Continuano le sentenze che limitano il diritto del contribuente alla revisione in autotutela di atti illegittimi e/o infondati. Con qualche dubbio di di principio in relazione a una corretta applicazione dell’art. 10 dello Statuto del contribuente e del principio di buona fede in esso affermato, degli articoli 23 e 97 della Costituzione che dovrebbero assicurare una tassazione conforme alla legge ed un esame imparziale delle ragioni del contribuente.
Dopo la sentenza della Corte Costituzionale n. 181 del luglio scorso che ha ribadito (con un vero e proprio trattato di diritto amministrativo, ma con assai minore attenzione sugli aspetti tributari dell’istituto) la discrezionalità del “potere” di autotutela, continuano le pronunce di legittimità che considerano non impugnabile presso gli organi della giurisdizione tributaria il diniego di autotutela.
Conforme a questo orientamento è l’Ordinanza della sezione Tributaria del 24 ottobre n. 28069 (Pres. Cappabianca, Rel. Iannello).

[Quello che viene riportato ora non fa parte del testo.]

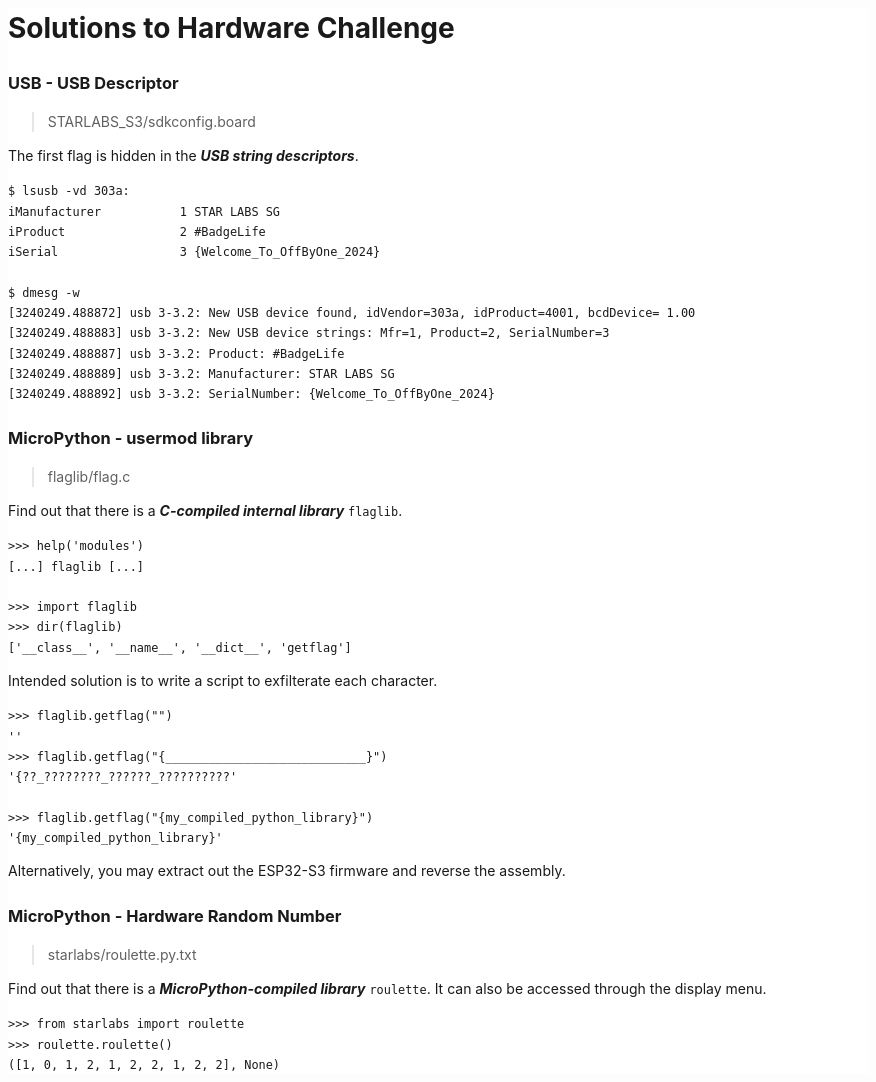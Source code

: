 # Solutions to Hardware Challenge

### USB - USB Descriptor

> STARLABS_S3/sdkconfig.board

The first flag is hidden in the ***USB string descriptors***.

    $ lsusb -vd 303a:
    iManufacturer           1 STAR LABS SG
    iProduct                2 #BadgeLife
    iSerial                 3 {Welcome_To_OffByOne_2024}
    
    $ dmesg -w
    [3240249.488872] usb 3-3.2: New USB device found, idVendor=303a, idProduct=4001, bcdDevice= 1.00
    [3240249.488883] usb 3-3.2: New USB device strings: Mfr=1, Product=2, SerialNumber=3
    [3240249.488887] usb 3-3.2: Product: #BadgeLife
    [3240249.488889] usb 3-3.2: Manufacturer: STAR LABS SG
    [3240249.488892] usb 3-3.2: SerialNumber: {Welcome_To_OffByOne_2024}


### MicroPython - usermod library

> flaglib/flag.c

Find out that there is a ***C-compiled internal library*** `flaglib`. 

    >>> help('modules')
    [...] flaglib [...]

    >>> import flaglib
    >>> dir(flaglib)
    ['__class__', '__name__', '__dict__', 'getflag']

Intended solution is to write a script to exfilterate each character.

    >>> flaglib.getflag("")
    ''
    >>> flaglib.getflag("{____________________________}")
    '{??_????????_??????_??????????'

    >>> flaglib.getflag("{my_compiled_python_library}")
    '{my_compiled_python_library}'

Alternatively, you may extract out the ESP32-S3 firmware and reverse the assembly.

### MicroPython - Hardware Random Number

> starlabs/roulette.py.txt

Find out that there is a ***MicroPython-compiled library*** `roulette`. It can also be accessed through the display menu.

    >>> from starlabs import roulette
    >>> roulette.roulette()
    ([1, 0, 1, 2, 1, 2, 2, 1, 2, 2], None)
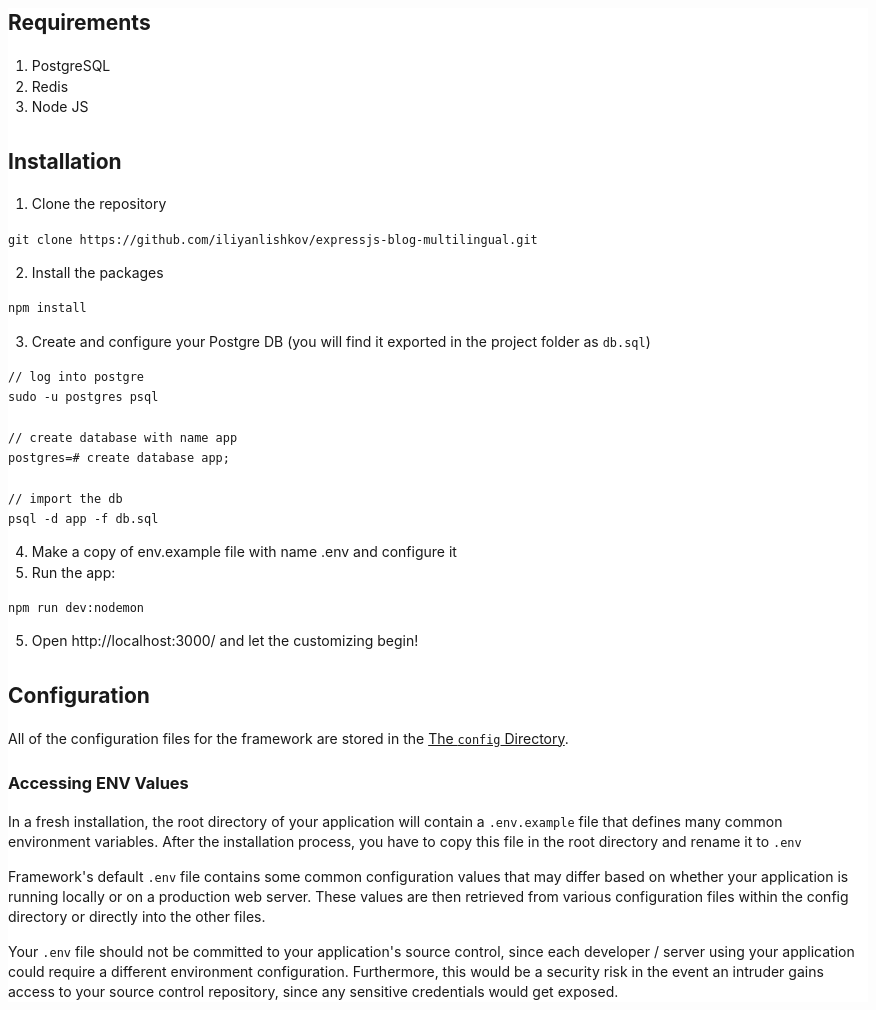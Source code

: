 

## Requirements
1. PostgreSQL
2. Redis
3. Node JS
## Installation
1. Clone the repository
```
git clone https://github.com/iliyanlishkov/expressjs-blog-multilingual.git
```
2. Install the packages
```
npm install
```
3. Create and configure your Postgre DB (you will find it exported in the project folder as `db.sql`)
```
// log into postgre
sudo -u postgres psql

// create database with name app
postgres=# create database app;

// import the db
psql -d app -f db.sql
```
4. Make a copy of env.example file with name .env and configure it
5. Run the app:
```
npm run dev:nodemon
```
5. Open http://localhost:3000/ and let the customizing begin!

## Configuration
All of the configuration files for the framework are stored in the [The `config` Directory](#the-config-directory). 
### Accessing ENV Values
In a fresh installation, the root directory of your application will contain a `.env.example` file that defines many common environment variables. After the installation process, you have to copy this file in the root directory and rename it to `.env`

Framework's default `.env` file contains some common configuration values that may differ based on whether your application is running locally or on a production web server. These values are then retrieved from various configuration files within the config directory or directly into the other files. 

Your `.env` file should not be committed to your application's source control, since each developer / server using your application could require a different environment configuration. Furthermore, this would be a security risk in the event an intruder gains access to your source control repository, since any sensitive credentials would get exposed.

Secondo la Corte occorre “…ribadire il principio affermato da Cass., Sez. U, 16/02/2009, n. 3698, secondo il quale in tema di contenzioso tributario, l’atto con il quale l’Amministrazione manifesti il rifiuto di ritirare, in via di autotutela, un atto impositivo divenuto definitivo, non rientra nella previsione di cui all’ art. 19 del d.lgs. 31 dicembre 1992, n. 546, e non è quindi impugnabile, sia per la discrezionalità da cui l’attività di autotutela è connotata in questo caso, sia perché, altrimenti, si darebbe ingresso ad una inammissibile controversia sulla legittimità di un atto impositivo ormai definitivo”.